Only the lines from the one containing "- [x] definieert" through the last line of the listing are to be given again, exactly as they appear.

============

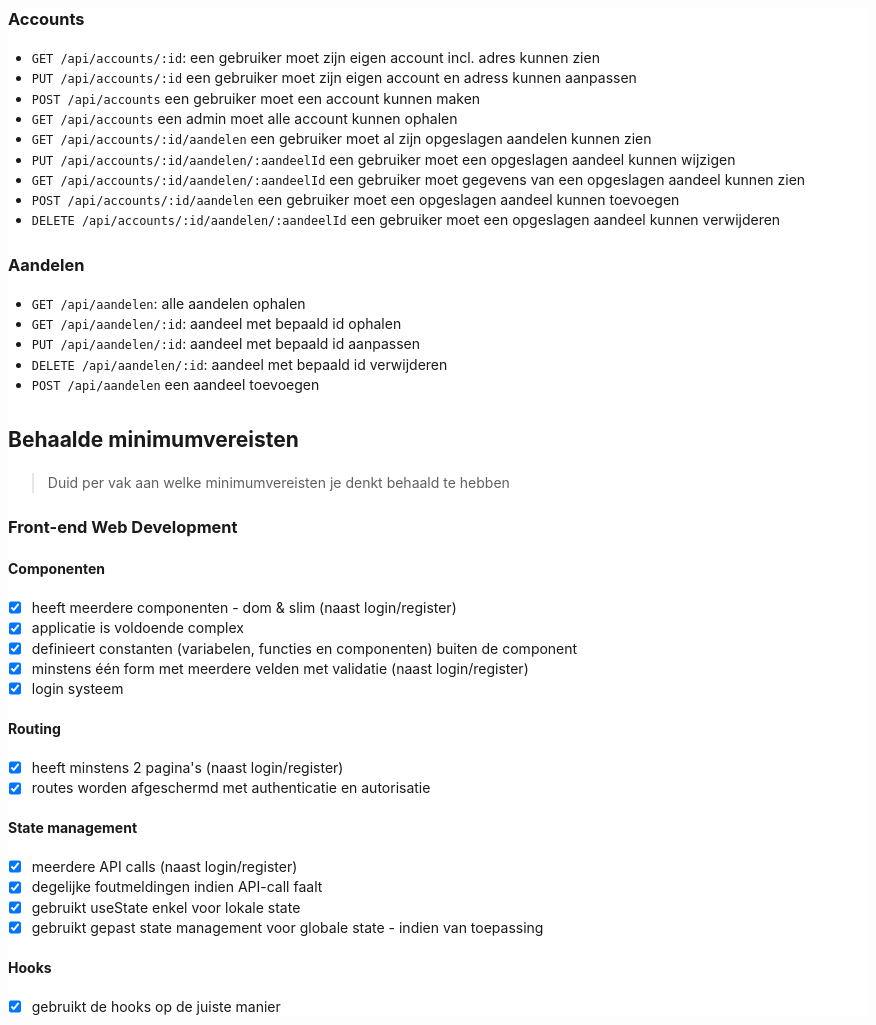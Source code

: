 ### Accounts

- `GET /api/accounts/:id`: een gebruiker moet zijn eigen account incl. adres kunnen zien
- `PUT /api/accounts/:id` een gebruiker moet zijn eigen account en adress kunnen aanpassen
- `POST /api/accounts` een gebruiker moet een account kunnen maken
- `GET /api/accounts` een admin moet alle account kunnen ophalen
- `GET /api/accounts/:id/aandelen` een gebruiker moet al zijn opgeslagen aandelen kunnen zien
- `PUT /api/accounts/:id/aandelen/:aandeelId` een gebruiker moet een opgeslagen aandeel kunnen wijzigen
- `GET /api/accounts/:id/aandelen/:aandeelId` een gebruiker moet gegevens van een opgeslagen aandeel kunnen zien
- `POST /api/accounts/:id/aandelen` een gebruiker moet een opgeslagen aandeel kunnen toevoegen
- `DELETE /api/accounts/:id/aandelen/:aandeelId` een gebruiker moet een opgeslagen aandeel kunnen verwijderen

### Aandelen

- `GET /api/aandelen`: alle aandelen ophalen
- `GET /api/aandelen/:id`: aandeel met bepaald id ophalen
- `PUT /api/aandelen/:id`: aandeel met bepaald id aanpassen
- `DELETE /api/aandelen/:id`: aandeel met bepaald id verwijderen
- `POST /api/aandelen`  een aandeel toevoegen

## Behaalde minimumvereisten

> Duid per vak aan welke minimumvereisten je denkt behaald te hebben

### Front-end Web Development

#### Componenten

- [x] heeft meerdere componenten - dom & slim (naast login/register)
- [x] applicatie is voldoende complex
- [x] definieert constanten (variabelen, functies en componenten) buiten de component
- [x] minstens één form met meerdere velden met validatie (naast login/register)
- [x] login systeem

#### Routing

- [x] heeft minstens 2 pagina's (naast login/register)
- [x] routes worden afgeschermd met authenticatie en autorisatie

#### State management

- [x] meerdere API calls (naast login/register)
- [x] degelijke foutmeldingen indien API-call faalt
- [x] gebruikt useState enkel voor lokale state
- [x] gebruikt gepast state management voor globale state - indien van toepassing

#### Hooks

- [x] gebruikt de hooks op de juiste manier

============

→ Answer for the task
- [x] definieert constanten (variabelen, functies en componenten) buiten de component
- [x] minstens één form met meerdere velden met validatie (naast login/register)
- [x] login systeem

#### Routing

- [x] heeft minstens 2 pagina's (naast login/register)
- [x] routes worden afgeschermd met authenticatie en autorisatie

#### State management

- [x] meerdere API calls (naast login/register)
- [x] degelijke foutmeldingen indien API-call faalt
- [x] gebruikt useState enkel voor lokale state
- [x] gebruikt gepast state management voor globale state - indien van toepassing

#### Hooks

- [x] gebruikt de hooks op de juiste manier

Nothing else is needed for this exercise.